Segment Open

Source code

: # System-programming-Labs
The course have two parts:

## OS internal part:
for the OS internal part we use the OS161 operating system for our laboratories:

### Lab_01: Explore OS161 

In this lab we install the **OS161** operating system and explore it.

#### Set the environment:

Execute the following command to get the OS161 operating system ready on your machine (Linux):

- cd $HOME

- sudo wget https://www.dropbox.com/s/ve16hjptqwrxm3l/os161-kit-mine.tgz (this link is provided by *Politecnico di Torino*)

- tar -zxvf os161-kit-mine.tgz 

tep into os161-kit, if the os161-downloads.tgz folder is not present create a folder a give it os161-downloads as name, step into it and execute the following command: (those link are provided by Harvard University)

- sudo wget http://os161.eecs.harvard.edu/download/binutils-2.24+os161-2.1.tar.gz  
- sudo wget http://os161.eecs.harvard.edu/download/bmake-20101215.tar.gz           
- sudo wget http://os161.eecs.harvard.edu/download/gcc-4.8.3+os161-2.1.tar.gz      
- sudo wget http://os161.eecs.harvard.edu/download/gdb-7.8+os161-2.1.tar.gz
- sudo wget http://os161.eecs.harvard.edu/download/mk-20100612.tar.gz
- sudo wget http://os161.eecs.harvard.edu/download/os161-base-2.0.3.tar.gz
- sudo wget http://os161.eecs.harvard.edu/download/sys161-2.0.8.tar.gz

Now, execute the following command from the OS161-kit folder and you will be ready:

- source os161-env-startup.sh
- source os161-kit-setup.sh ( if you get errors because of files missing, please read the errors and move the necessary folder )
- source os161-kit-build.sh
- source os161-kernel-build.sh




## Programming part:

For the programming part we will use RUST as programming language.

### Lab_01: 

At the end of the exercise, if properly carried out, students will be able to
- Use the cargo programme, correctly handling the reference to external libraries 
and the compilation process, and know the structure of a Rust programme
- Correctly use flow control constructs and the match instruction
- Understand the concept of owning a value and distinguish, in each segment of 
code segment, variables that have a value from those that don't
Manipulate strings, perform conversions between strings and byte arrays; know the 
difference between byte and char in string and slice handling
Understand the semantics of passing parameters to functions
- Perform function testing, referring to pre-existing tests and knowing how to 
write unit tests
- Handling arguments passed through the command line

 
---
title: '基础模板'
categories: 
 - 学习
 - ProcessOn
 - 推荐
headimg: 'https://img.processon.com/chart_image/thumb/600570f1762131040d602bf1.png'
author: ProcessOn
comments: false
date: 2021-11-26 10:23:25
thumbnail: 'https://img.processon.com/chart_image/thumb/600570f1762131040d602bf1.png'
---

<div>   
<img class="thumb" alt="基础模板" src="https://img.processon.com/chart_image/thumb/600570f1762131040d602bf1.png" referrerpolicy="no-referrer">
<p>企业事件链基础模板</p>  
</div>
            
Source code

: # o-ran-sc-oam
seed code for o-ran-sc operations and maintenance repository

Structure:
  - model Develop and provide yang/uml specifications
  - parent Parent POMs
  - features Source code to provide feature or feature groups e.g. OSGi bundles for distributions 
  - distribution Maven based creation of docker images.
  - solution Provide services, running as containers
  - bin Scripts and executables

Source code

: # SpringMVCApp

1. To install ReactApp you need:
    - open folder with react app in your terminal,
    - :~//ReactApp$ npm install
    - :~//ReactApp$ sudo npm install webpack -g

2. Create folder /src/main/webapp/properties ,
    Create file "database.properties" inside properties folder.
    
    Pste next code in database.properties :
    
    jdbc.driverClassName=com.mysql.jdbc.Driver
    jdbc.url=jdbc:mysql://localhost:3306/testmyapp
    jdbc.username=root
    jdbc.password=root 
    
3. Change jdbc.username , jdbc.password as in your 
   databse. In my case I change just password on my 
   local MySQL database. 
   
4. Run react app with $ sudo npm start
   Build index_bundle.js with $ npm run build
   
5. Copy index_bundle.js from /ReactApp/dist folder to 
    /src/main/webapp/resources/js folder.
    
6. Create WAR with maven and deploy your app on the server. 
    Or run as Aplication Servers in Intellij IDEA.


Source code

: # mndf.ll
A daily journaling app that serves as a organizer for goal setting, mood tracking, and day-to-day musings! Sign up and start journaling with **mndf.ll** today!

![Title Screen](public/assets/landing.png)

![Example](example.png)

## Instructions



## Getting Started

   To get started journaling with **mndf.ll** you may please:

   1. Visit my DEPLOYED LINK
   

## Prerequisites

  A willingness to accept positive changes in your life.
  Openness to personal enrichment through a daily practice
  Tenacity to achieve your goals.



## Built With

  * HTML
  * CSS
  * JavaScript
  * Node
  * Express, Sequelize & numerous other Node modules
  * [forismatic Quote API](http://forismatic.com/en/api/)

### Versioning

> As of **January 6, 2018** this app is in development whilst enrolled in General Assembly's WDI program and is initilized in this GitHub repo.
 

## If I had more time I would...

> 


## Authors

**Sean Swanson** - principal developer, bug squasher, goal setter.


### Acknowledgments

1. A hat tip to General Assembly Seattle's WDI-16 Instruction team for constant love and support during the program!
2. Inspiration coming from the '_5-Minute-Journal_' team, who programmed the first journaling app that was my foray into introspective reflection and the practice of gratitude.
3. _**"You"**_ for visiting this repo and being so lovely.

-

Segment Closed
Segment Open

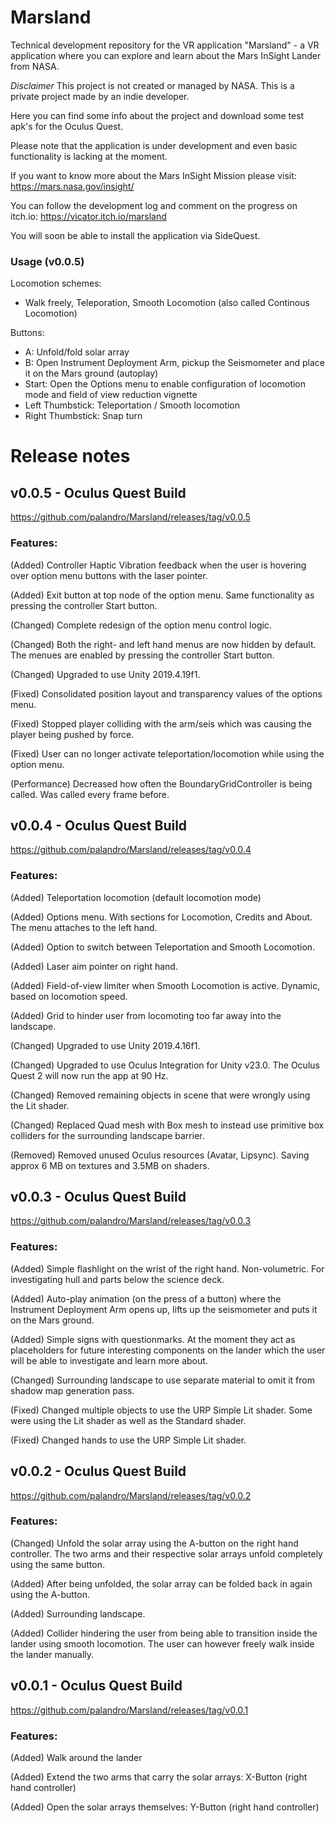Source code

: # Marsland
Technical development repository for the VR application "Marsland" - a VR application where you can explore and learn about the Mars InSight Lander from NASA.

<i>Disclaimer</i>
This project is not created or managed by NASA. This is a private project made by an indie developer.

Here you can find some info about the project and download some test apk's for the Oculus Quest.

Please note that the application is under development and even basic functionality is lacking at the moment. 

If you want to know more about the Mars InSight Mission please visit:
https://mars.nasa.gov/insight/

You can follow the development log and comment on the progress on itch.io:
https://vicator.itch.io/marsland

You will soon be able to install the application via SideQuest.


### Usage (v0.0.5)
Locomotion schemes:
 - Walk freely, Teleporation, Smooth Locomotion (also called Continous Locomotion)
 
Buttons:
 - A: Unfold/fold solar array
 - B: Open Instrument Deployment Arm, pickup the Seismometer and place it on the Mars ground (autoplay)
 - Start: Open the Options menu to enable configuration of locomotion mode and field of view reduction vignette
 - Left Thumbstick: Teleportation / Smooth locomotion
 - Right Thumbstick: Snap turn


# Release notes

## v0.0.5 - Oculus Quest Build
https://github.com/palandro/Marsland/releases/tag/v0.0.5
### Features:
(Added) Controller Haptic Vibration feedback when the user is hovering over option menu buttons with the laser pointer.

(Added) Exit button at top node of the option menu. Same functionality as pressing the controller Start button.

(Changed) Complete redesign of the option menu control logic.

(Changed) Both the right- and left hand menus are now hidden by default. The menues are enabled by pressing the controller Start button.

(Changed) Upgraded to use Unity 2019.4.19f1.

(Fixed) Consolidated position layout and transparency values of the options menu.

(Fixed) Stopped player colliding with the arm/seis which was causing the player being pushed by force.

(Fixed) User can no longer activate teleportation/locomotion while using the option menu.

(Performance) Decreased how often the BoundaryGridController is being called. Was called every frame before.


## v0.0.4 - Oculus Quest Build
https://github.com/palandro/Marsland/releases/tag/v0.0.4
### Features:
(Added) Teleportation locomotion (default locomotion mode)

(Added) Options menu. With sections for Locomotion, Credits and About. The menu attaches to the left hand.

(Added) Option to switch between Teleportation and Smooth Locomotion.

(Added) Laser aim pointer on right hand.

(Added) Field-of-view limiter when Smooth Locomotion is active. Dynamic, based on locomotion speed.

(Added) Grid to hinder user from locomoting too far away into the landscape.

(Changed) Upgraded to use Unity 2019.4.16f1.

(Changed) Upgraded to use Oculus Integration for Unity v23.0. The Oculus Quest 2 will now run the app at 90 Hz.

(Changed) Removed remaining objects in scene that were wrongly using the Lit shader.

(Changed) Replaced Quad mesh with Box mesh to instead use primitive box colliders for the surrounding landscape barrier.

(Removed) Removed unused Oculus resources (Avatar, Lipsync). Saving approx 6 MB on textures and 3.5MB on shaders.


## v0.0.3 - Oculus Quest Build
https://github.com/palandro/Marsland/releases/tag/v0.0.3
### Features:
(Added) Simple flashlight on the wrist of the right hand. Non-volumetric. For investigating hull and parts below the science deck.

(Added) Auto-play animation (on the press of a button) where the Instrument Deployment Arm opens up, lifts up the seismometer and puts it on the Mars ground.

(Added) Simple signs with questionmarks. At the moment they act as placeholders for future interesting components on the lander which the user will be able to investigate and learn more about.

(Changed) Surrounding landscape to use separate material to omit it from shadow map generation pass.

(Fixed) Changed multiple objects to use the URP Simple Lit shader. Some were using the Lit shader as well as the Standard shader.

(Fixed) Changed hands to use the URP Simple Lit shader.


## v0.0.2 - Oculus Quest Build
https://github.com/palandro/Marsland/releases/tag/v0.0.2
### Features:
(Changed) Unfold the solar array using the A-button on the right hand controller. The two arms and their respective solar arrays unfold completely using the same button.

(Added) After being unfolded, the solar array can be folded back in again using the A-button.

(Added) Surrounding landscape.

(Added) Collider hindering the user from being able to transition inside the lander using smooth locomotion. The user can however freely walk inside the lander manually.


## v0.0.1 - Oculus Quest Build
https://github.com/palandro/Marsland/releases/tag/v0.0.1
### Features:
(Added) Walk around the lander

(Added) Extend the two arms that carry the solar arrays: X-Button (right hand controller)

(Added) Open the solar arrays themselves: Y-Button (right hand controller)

Segment Closed

Show every line from the entries above in which the word "properties" appears.

= Solved exercise =
2. Create folder /src/main/webapp/properties ,
    Create file "database.properties" inside properties folder.
    Pste next code in database.properties :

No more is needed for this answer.